(Dataset entries)
----------------------------------------

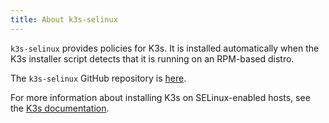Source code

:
 ```yaml
---
title: About k3s-selinux
---
```


<head>
  <link rel="canonical" href="https://ranchermanager.docs.rancher.com/reference-guides/rancher-security/selinux-rpm/about-k3s-selinux"/>
</head>

`k3s-selinux` provides policies for K3s. It is installed automatically when the K3s installer script detects that it is running on an RPM-based distro.

The `k3s-selinux` GitHub repository is [here](https://github.com/rancher/k3s-selinux).

For more information about installing K3s on SELinux-enabled hosts, see the [K3s documentation](https://docs.k3s.io/advanced#selinux-support).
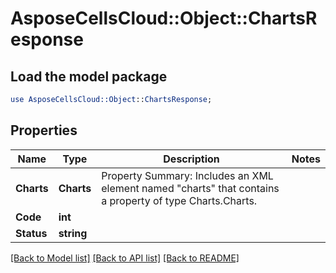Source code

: # AsposeCellsCloud::Object::ChartsResponse 

## Load the model package
```perl
use AsposeCellsCloud::Object::ChartsResponse;
```

## Properties
Name | Type | Description | Notes
------------ | ------------- | ------------- | -------------
**Charts** | **Charts** | Property Summary: Includes an XML element named "charts" that contains a property of type Charts.Charts. |
**Code** | **int** |  |
**Status** | **string** |  |  

[[Back to Model list]](../README.md#documentation-for-models) [[Back to API list]](../README.md#documentation-for-api-endpoints) [[Back to README]](../README.md)

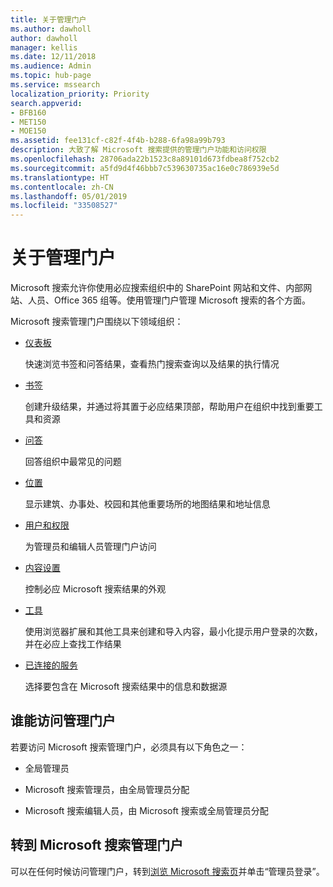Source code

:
 ```yaml
---
title: 关于管理门户
ms.author: dawholl
author: dawholl
manager: kellis
ms.date: 12/11/2018
ms.audience: Admin
ms.topic: hub-page
ms.service: mssearch
localization_priority: Priority
search.appverid:
- BFB160
- MET150
- MOE150
ms.assetid: fee131cf-c82f-4f4b-b288-6fa98a99b793
description: 大致了解 Microsoft 搜索提供的管理门户功能和访问权限
ms.openlocfilehash: 28706ada22b1523c8a89101d673fdbea8f752cb2
ms.sourcegitcommit: a5fd9d4f46bbb7c539630735ac16e0c786939e5d
ms.translationtype: HT
ms.contentlocale: zh-CN
ms.lasthandoff: 05/01/2019
ms.locfileid: "33508527"
---
```

# <a name="about-the-admin-portal"></a>关于管理门户

Microsoft 搜索允许你使用必应搜索组织中的 SharePoint 网站和文件、内部网站、人员、Office 365 组等。使用管理门户管理 Microsoft 搜索的各个方面。
  
Microsoft 搜索管理门户围绕以下领域组织：
  
- [仪表板](get-insights.md)
    
    快速浏览书签和问答结果，查看热门搜索查询以及结果的执行情况
    
- [书签](create-and-manage-bookmarks.md)
    
    创建升级结果，并通过将其置于必应结果顶部，帮助用户在组织中找到重要工具和资源
    
- [问答](create-and-manage-qas.md)
    
    回答组织中最常见的问题
    
- [位置](add-a-location.md)
    
    显示建筑、办事处、校园和其他重要场所的地图结果和地址信息
    
- [用户和权限](add-users.md)
    
    为管理员和编辑人员管理门户访问
    
- [内容设置](content-settings.md)
    
    控制必应 Microsoft 搜索结果的外观
    
- [工具](admin-portal-tools.md)
    
    使用浏览器扩展和其他工具来创建和导入内容，最小化提示用户登录的次数，并在必应上查找工作结果
    
- [已连接的服务](connected-services.md)
    
    选择要包含在 Microsoft 搜索结果中的信息和数据源
    
## <a name="who-can-access-the-admin-portal"></a>谁能访问管理门户

若要访问 Microsoft 搜索管理门户，必须具有以下角色之一：
  
- 全局管理员
    
- Microsoft 搜索管理员，由全局管理员分配
    
- Microsoft 搜索编辑人员，由 Microsoft 搜索或全局管理员分配
    
## <a name="go-to-the-microsoft-search-admin-portal"></a>转到 Microsoft 搜索管理门户

可以在任何时候访问管理门户，转到[浏览 Microsoft 搜索页](https://www.bing.com/business/explore)并单击“管理员登录”。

----------------------------------------

> [Problem] Give the data again exactly as written, with no pictures included.

> [Answer box]
Source code

:
 ```yaml
---
title: About k3s-selinux
---
```


<head>
  <link rel="canonical" href="https://ranchermanager.docs.rancher.com/reference-guides/rancher-security/selinux-rpm/about-k3s-selinux"/>
</head>

`k3s-selinux` provides policies for K3s. It is installed automatically when the K3s installer script detects that it is running on an RPM-based distro.

The `k3s-selinux` GitHub repository is [here](https://github.com/rancher/k3s-selinux).

For more information about installing K3s on SELinux-enabled hosts, see the [K3s documentation](https://docs.k3s.io/advanced#selinux-support).
Source code

: # AsposeCellsCloud::Object::ChartsResponse 

## Load the model package
```perl
use AsposeCellsCloud::Object::ChartsResponse;
```

## Properties
Name | Type | Description | Notes
------------ | ------------- | ------------- | -------------
**Charts** | **Charts** | Property Summary: Includes an XML element named "charts" that contains a property of type Charts.Charts. |
**Code** | **int** |  |
**Status** | **string** |  |  

[[Back to Model list]](../README.md#documentation-for-models) [[Back to API list]](../README.md#documentation-for-api-endpoints) [[Back to README]](../README.md)

Source code

:
 ```yaml
---
title: 关于管理门户
ms.author: dawholl
author: dawholl
manager: kellis
ms.date: 12/11/2018
ms.audience: Admin
ms.topic: hub-page
ms.service: mssearch
localization_priority: Priority
search.appverid:
- BFB160
- MET150
- MOE150
ms.assetid: fee131cf-c82f-4f4b-b288-6fa98a99b793
description: 大致了解 Microsoft 搜索提供的管理门户功能和访问权限
ms.openlocfilehash: 28706ada22b1523c8a89101d673fdbea8f752cb2
ms.sourcegitcommit: a5fd9d4f46bbb7c539630735ac16e0c786939e5d
ms.translationtype: HT
ms.contentlocale: zh-CN
ms.lasthandoff: 05/01/2019
ms.locfileid: "33508527"
---
```

# <a name="about-the-admin-portal"></a>关于管理门户

Microsoft 搜索允许你使用必应搜索组织中的 SharePoint 网站和文件、内部网站、人员、Office 365 组等。使用管理门户管理 Microsoft 搜索的各个方面。
  
Microsoft 搜索管理门户围绕以下领域组织：
  
- [仪表板](get-insights.md)
    
    快速浏览书签和问答结果，查看热门搜索查询以及结果的执行情况
    
- [书签](create-and-manage-bookmarks.md)
    
    创建升级结果，并通过将其置于必应结果顶部，帮助用户在组织中找到重要工具和资源
    
- [问答](create-and-manage-qas.md)
    
    回答组织中最常见的问题
    
- [位置](add-a-location.md)
    
    显示建筑、办事处、校园和其他重要场所的地图结果和地址信息
    
- [用户和权限](add-users.md)
    
    为管理员和编辑人员管理门户访问
    
- [内容设置](content-settings.md)
    
    控制必应 Microsoft 搜索结果的外观
    
- [工具](admin-portal-tools.md)
    
    使用浏览器扩展和其他工具来创建和导入内容，最小化提示用户登录的次数，并在必应上查找工作结果
    
- [已连接的服务](connected-services.md)
    
    选择要包含在 Microsoft 搜索结果中的信息和数据源
    
## <a name="who-can-access-the-admin-portal"></a>谁能访问管理门户

若要访问 Microsoft 搜索管理门户，必须具有以下角色之一：
  
- 全局管理员
    
- Microsoft 搜索管理员，由全局管理员分配
    
- Microsoft 搜索编辑人员，由 Microsoft 搜索或全局管理员分配
    
## <a name="go-to-the-microsoft-search-admin-portal"></a>转到 Microsoft 搜索管理门户

可以在任何时候访问管理门户，转到[浏览 Microsoft 搜索页](https://www.bing.com/business/explore)并单击“管理员登录”。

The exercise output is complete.